1. AC = AB + BC - .001
2. AC = AB

I think the answer is A.

S1 :

AC = AB + BC - .001
AC + .001 = AB + BC
Squaring B.S,
(AC + .001) ^ 2 = (AB + BC )^2

AC^2 + 2AC*.001 = AB^2 + 2AB.BC + BC^2
AC^2 = AB^2 + BC^2 + 2AB.BC + 2AC*.001

By Pythagoras Thm, Angle ABC is 90 if AC^2 = AB^2 + BC^2.
Here AC is bigger than that.. which implies that Angle ABC is > 90. Hence Suff.
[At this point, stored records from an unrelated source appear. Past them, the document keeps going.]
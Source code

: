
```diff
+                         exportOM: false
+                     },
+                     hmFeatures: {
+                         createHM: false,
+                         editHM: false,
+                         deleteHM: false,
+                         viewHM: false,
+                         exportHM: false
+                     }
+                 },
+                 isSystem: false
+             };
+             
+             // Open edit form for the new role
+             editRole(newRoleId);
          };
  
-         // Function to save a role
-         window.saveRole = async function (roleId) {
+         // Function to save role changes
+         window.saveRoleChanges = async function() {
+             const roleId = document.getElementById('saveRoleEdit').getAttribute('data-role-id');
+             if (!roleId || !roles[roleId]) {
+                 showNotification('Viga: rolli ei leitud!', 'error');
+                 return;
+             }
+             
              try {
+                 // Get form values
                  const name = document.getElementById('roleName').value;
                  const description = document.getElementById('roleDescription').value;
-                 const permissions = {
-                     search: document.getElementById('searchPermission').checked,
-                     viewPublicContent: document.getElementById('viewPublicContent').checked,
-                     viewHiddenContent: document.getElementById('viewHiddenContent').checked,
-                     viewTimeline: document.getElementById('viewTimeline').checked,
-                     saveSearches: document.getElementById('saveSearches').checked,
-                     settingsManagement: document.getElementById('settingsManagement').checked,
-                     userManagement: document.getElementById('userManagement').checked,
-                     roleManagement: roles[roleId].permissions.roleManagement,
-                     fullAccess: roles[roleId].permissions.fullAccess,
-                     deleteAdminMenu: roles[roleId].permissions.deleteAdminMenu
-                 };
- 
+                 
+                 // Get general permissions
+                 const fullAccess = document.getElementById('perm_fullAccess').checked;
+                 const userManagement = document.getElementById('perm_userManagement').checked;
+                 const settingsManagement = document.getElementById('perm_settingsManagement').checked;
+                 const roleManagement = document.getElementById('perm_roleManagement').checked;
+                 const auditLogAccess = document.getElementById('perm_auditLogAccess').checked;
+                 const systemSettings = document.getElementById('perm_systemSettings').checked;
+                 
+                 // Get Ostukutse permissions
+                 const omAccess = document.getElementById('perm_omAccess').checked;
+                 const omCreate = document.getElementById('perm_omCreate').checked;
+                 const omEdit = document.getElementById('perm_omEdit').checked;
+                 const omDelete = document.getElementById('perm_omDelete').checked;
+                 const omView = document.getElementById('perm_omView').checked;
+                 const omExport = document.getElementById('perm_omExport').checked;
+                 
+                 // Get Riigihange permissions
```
PS : (I do not know of any formal rule/theorem that states that if Hypotenuse exceeds more than sum of the squares of the sides that the angle > 90. In fact that triangle is no more a right triangle but I just based this on my intuition. I just took an example of triangle with sides 3,4 and 5. )

St2 :

As AC is the Hypo which should be the longest side of a triangle. But here, the Hypotenuse is equal to a side hence this triangle is not a right triangle but we don't know if angle ABC > 90.. Hence In-suff.
Manager
Joined: 25 Jul 2007
Posts: 108
Re: C 15.24 degrees of a triangle [#permalink]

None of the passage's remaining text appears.